One More Tete-a-Tete For The Fabled Vicious Circle At The Algonquin Hotel

Al Hirschfeld was never a member of the Vicious Circle, the storied gathering of writers, actors and wags who traded lunchtime barbs around a round table at the Algonquin Hotel. But it’s easy to imagine he might have been.

He knew the group’s acid-tongued members personally, including critic Alexander Woolcott, playwright Gerald S. Kaufman, New Yorker editor Harold Ross and serial quipper Dorothy Parker.

And he captured them along with Round Table orbiters like Harpo Marx and Tallulah Bankhead in pen-and-ink caricatures every bit as clever as the zingers lobbed across the table.

Dorothy Parker by Al Hirschfeld © Al Hirschfeld Foundation

Just in time for holiday cocktails, the Round Table gang is back, gazing down from the walls of the Algonquin’s iconic lobby, primed it seems to verbally pounce on all they see. On view through January 6, The Return of the Vicious Circle installs 25 of Hirschfeld’s finest portraits — and that’s saying something — above the rich wood wainscoting. You look up at three-foot-tall renderings of Parker, James Thurber, Irving Berlin et al looming ten feet above the sofas and lighted from below “like footlights,” says David Leopold, creative director of the Al Hirschfeld Foundation, who was on hand at the opening.

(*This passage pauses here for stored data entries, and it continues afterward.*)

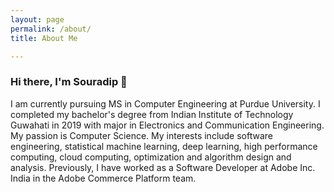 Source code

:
 ```yaml
---
layout: page
permalink: /about/
title: About Me

---
```


### Hi there, I'm Souradip 👋

I am currently pursuing MS in Computer Engineering at Purdue University. I completed my bachelor's degree from Indian Institute of Technology Guwahati in 2019 with major in Electronics and Communication Engineering. My passion is Computer Science. My interests include software engineering, statistical machine learning, deep learning, high performance computing, cloud computing, optimization and algorithm design and analysis. Previously, I have worked as a Software Developer at Adobe Inc. India in the Adobe Commerce Platform team.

The pop-up show was cooked up by the Algonquin, where the round table remains a focal point inthe dining room (the oil painting of its members has been temporarily replaced by a Hirschfeld version). But it also serves as a zesty amuse bouche to The Hirschfeld Century: An Al Hirshfeld Retrospective opening May 22 at the New-York Historical Society.

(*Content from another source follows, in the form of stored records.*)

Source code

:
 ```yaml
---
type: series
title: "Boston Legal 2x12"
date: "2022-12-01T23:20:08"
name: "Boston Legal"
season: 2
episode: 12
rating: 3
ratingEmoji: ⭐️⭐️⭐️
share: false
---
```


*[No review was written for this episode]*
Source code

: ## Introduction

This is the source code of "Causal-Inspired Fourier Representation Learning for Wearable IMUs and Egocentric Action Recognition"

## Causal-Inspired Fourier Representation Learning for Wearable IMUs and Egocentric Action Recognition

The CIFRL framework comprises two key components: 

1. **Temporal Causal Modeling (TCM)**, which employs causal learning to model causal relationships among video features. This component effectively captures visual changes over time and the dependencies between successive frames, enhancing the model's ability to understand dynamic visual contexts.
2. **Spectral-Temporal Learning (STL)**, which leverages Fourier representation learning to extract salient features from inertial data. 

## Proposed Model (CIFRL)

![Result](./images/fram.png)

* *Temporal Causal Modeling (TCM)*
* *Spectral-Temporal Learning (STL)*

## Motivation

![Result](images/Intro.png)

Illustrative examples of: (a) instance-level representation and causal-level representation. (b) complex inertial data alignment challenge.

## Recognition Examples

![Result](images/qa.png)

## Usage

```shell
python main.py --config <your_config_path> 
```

James Thurber by Al Hirschfeld © Al Hirschfeld Foundation

For generations of New York Times readers, Hirschfeld’s drawings linked to the week’s events in theater, music, film and dance were a Sunday must-see, offering a double hit of wit and detective work. Following the birth of his daughter Nina in 1945, Hirschfeld habitually hid her name at least once in every drawing. (Look closely at the lace collars, sinewy fingers, spaghetti strands of hair.) My sixth-degree-of-Hirschfeld moment came in 1994, when he illustrated a story I wrote about Mikhail Baryshnikov and his White Oak Dance Company (four Ninas — yes!).

His Round Table drawings came early in a Herculean eight-decade career that ended with his death in 2003 just short of his 100th birthday. His debut as a theatrical “characterist,” as he called himself, was pure serendipity. During the American debut performance by a celebrated French actor, Hirschfeld casually doodled a likeness on the back of his program. His companion one seat over suggested he translate it onto a clean piece of paper and ferried it to a friend who worked at The New York Herald Tribune. It landed on the cover of the Tribune’s drama page.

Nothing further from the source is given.